If she could just get out of the house, get to the street. Surely he would have disabled her car somehow, or blocked it in. To get help, she had to get to the street.

She dashed through the dining room, knocking chairs over as she ran past. Rob came behind her, grunting as he hit something, swearing, spitting the words out between his teeth like bullets.

He couldn’t outrun her on his stubby legs. He seemed not to have a gun. Through the kitchen and she was home free. She’d run to the neighbor across the street. The graphic designer who had his office in his attic. He was always home.

She burst into the kitchen, faltered, then pulled up, her heart plummeting.

Angie stood just inside the back door, tears streaming down her face, a butcher’s knife in her hand—pointed directly at Kate’s chest.

“I’m sorry. I’m sorry. I’m sorry,” she sobbed, shaking badly.

Suddenly, the conversation that had taken place between Angie and Rob in the den took on a whole new dimension. Pieces of the truth began to click into place. The picture they made was distorted and surreal.

If Rob was the Cremator, then it was Rob Angie had seen in the park. Yet the man in the sketch Oscar had drawn at her instruction looked no more like Rob Marshall than he looked like Ted Sabin. She had sat across from him in the interview room, giving no indication …

In the next second Rob Marshall was through the door behind her and six ounces of steel packed in sand and bound in leather connected with the back of her skull. Her legs folded beneath her and she dropped to her knees on the kitchen floor, her last sight: Angie DiMarco.

This is why I don’t do kids. You never know what they’re thinking.

Then everything went dark.

 

 

THE TRAVEL MAGAZINES were still scattered on Michele Fine’s coffee table with pages folded and destinations circled with notations in the margins.
Get a tan! Too $$$. Nightlife!

The murderer as a tourist, Quinn thought, turning the pages.

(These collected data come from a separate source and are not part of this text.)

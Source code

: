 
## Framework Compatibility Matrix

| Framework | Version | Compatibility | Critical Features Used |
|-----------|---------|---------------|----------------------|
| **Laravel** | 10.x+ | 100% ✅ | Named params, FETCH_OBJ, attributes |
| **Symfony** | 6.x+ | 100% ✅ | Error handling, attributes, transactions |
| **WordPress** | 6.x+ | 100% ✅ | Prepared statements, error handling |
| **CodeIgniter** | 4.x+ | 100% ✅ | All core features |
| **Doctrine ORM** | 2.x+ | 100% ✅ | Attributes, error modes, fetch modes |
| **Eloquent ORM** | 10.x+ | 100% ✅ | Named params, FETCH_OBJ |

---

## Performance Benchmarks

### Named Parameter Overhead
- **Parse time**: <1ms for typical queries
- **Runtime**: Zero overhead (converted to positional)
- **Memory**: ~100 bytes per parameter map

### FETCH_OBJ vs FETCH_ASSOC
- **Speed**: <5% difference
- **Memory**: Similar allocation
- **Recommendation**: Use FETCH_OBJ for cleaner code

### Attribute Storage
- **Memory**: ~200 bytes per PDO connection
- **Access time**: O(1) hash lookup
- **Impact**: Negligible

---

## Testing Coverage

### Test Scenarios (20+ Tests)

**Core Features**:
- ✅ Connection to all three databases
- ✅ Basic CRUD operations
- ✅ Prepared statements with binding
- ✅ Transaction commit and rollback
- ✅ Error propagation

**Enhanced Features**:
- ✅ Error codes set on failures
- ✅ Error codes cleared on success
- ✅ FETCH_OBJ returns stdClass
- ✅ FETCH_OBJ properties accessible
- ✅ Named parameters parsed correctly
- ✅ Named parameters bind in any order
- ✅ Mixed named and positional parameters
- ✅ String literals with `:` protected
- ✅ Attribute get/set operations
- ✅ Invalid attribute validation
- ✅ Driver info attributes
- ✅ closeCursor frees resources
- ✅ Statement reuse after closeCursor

When the police checked with the airlines, they might find she had booked flights to one or more of those locations. If they were very lucky, they would also find matching flights booked in the name of her partner. Whoever he was.

With the amount of blood at the scene in the sculpture garden, it seemed highly unlikely Fine had taken herself out of the park. Gil Vanlees had been in custody. Both Fine and the money Peter Bondurant had brought to the scene and subsequently walked away from were gone.

The cops swarmed over the apartment like ants, invading every cupboard, crack, and crevice, looking for anything that might give them a clue as to who Fine’s partner in murder was. A scribbled note, a doodled phone number, an envelope, a photograph, something, anything. Adler and Yurek were canvassing the neighbors for information. Did they know her? Had they seen her? What about a boyfriend?

The main living areas of the apartment looked exactly as they had the day before. Same dust, same filthy ashtray. Tippen found a crack pipe in an end table drawer.

Quinn went down the hall, glancing into a bathroom worthy of a speedtrap gas station, and on to Michele Fine’s bedroom. The bed was unmade. Clothes lay strewn around the room like outlines where dead bodies had fallen. Just as in the rest of the apartment, there were no personal touches, nothing decorative—except in the window that faced south and the back side of another building.